Background: Lighting profoundly impacts image appearance, but it is represented in diverse ways—environment maps, irradiance maps, Spherical Harmonics (SH) coefficients, reference images, and text descriptions—each with its own strengths. Environment maps provide high fidelity but are difficult to acquire; text is intuitive but vague; irradiance maps are common in generative rendering pipelines but lack global directional information.

Limitations of Prior Work: These representations are incompatible, leading almost all lighting estimation/control methods to be designed around a single representation. If the input format changes, the model becomes unusable. For instance, a relighting model designed for environment maps cannot directly ingest a text prompt, and a text-driven method cannot leverage existing irradiance maps. Users are effectively locked into a specific lighting interface.

Key Challenge: While lighting is physically the same quantity (direction, color, and intensity of light in a scene), different modalities are different "projections" of it with unequal information density (text is far sparser than environment maps). To make them interchangeable, one must find a common space that is decoupled from specific modalities but preserves lighting structure (especially direction). Existing implicit lighting representations (NeRF-like, PCA, or optimized interpretable directions) are either task-specific or require manual annotation, failing to achieve general alignment.

Goal: Learn a joint latent space where different modalities describing the "same lighting condition" map to similar vectors, enabling one-time training and cross-modal reuse.

Key Insight: The authors draw inspiration from CLIP-style multi-modal contrastive alignment but observe that pure contrastive learning fails to accurately capture light direction—the most critical attribute of lighting. Consequently, they explicitly inject directionality into the latent space by requiring latent vectors to predict SH coefficients.

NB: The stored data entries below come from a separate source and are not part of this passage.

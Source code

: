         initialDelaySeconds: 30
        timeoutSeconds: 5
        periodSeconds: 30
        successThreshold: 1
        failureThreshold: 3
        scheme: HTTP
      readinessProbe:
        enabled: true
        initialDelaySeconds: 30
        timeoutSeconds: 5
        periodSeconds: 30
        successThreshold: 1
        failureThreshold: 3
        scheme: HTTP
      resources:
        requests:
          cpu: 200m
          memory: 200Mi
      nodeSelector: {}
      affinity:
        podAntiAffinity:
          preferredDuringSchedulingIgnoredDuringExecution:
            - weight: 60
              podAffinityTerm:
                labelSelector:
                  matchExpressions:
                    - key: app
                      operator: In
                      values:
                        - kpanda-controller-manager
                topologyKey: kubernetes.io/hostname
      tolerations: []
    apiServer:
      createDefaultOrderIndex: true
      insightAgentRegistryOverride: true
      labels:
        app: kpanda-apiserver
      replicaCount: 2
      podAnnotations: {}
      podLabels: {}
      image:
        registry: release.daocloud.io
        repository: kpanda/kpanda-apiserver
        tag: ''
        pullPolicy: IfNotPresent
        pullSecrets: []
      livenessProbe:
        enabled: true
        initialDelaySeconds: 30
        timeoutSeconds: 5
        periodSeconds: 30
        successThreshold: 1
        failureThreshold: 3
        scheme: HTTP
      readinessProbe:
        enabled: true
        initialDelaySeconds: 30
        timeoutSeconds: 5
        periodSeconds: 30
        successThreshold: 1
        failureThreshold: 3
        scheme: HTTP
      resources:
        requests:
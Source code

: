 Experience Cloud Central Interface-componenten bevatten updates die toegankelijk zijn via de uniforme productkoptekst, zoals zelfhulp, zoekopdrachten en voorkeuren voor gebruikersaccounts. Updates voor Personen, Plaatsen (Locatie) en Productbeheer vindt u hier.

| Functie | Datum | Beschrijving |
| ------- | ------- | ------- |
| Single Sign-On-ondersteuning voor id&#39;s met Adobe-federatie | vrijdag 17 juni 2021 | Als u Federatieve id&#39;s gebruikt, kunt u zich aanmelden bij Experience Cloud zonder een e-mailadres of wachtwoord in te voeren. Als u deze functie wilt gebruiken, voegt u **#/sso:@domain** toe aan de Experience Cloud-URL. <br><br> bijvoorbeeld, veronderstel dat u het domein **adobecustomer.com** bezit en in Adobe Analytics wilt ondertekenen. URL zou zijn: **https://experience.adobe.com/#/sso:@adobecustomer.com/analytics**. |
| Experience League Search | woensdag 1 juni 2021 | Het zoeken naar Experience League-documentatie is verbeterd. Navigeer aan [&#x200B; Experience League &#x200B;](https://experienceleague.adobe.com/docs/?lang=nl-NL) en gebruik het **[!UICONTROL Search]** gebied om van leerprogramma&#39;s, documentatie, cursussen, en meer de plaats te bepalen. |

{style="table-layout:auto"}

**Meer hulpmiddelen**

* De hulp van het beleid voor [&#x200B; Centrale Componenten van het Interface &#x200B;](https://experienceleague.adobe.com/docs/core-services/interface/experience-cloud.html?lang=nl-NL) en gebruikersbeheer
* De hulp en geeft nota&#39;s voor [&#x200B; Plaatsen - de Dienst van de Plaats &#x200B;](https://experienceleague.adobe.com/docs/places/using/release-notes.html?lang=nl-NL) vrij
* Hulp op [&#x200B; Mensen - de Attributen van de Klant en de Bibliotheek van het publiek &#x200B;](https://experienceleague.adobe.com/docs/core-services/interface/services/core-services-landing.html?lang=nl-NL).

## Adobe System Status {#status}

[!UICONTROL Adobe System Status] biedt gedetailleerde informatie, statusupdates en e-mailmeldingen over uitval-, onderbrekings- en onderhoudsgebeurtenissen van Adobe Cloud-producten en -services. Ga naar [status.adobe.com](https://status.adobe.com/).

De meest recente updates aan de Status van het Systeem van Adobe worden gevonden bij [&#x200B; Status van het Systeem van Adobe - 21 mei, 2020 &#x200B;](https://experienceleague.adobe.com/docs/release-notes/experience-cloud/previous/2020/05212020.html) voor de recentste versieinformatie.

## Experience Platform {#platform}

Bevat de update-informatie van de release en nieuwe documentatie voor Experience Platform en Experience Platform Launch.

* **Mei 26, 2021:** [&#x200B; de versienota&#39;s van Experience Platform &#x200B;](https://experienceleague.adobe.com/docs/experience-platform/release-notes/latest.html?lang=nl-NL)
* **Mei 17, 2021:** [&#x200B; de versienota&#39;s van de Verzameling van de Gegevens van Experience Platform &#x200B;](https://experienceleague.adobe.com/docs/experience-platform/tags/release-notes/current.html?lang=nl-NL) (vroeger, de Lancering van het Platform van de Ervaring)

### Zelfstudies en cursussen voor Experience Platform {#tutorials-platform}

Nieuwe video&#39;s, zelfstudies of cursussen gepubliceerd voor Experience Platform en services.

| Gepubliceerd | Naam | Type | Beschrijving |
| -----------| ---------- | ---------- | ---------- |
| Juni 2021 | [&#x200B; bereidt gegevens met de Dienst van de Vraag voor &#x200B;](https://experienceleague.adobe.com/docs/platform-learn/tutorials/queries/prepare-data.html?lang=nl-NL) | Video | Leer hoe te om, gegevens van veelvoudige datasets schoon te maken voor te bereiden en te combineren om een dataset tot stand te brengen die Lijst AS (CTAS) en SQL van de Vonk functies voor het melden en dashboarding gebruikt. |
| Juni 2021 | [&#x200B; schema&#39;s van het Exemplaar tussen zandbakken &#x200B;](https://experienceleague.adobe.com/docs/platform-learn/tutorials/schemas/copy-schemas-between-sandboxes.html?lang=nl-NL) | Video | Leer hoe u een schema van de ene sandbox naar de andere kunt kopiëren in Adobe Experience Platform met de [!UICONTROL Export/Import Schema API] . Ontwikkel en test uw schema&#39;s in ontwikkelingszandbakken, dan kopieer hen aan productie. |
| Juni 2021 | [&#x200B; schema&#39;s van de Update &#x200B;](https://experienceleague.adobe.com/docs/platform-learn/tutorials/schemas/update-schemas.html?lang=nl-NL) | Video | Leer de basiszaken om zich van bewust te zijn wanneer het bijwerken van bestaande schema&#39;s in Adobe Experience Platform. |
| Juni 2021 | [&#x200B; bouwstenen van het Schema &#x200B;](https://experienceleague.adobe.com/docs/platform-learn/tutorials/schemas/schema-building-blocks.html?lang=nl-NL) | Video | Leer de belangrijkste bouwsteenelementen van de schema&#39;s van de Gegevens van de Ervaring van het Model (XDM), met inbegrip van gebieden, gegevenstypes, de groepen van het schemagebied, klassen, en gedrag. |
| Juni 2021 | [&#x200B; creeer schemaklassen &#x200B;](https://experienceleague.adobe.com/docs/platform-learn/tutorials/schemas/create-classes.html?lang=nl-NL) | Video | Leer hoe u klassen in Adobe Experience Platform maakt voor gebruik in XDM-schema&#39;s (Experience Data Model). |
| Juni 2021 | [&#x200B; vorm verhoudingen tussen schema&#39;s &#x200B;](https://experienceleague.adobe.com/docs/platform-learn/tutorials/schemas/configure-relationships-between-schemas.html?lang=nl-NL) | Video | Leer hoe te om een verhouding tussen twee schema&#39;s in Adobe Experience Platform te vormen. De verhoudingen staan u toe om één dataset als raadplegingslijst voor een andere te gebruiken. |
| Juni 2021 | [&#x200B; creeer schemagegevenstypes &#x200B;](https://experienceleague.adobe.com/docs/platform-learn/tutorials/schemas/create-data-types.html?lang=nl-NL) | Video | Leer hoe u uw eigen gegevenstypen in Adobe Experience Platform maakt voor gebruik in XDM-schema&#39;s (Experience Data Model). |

Core Idea: Use "contrastive alignment + SH directional supervision" to unify four lighting modalities into a 512-dimensional latent space, allowing lighting to be freely translated and transferred across modalities.

Method¶

Overall Architecture¶

UniLight takes one of four lighting modalities (360° environment map, standard image, irradiance map, or text) as input and outputs a unified latent vector \(E \in \mathbb{R}^{T \times D}\) (defaulting to \(T=8\) tokens and \(D=512\) dimensions). Image-based modalities pass through a DINOv2-B backbone, while text passes through a Qwen3-Embedding backbone. The backbone outputs are compressed into fixed-length latent vectors via a lightweight "Fusion Module" (composed of learnable query tokens and attention). During training, a cross-modal contrastive loss pulls different modalities of the "same lighting" together, while an SH prediction head supervised by irradiance ensures the latent space explicitly encodes light direction. Once trained, this latent space directly drives three types of downstream applications: cross-modal retrieval, environment map generation (fine-tuned SD3.5), and relighting (integrated into X→RGB).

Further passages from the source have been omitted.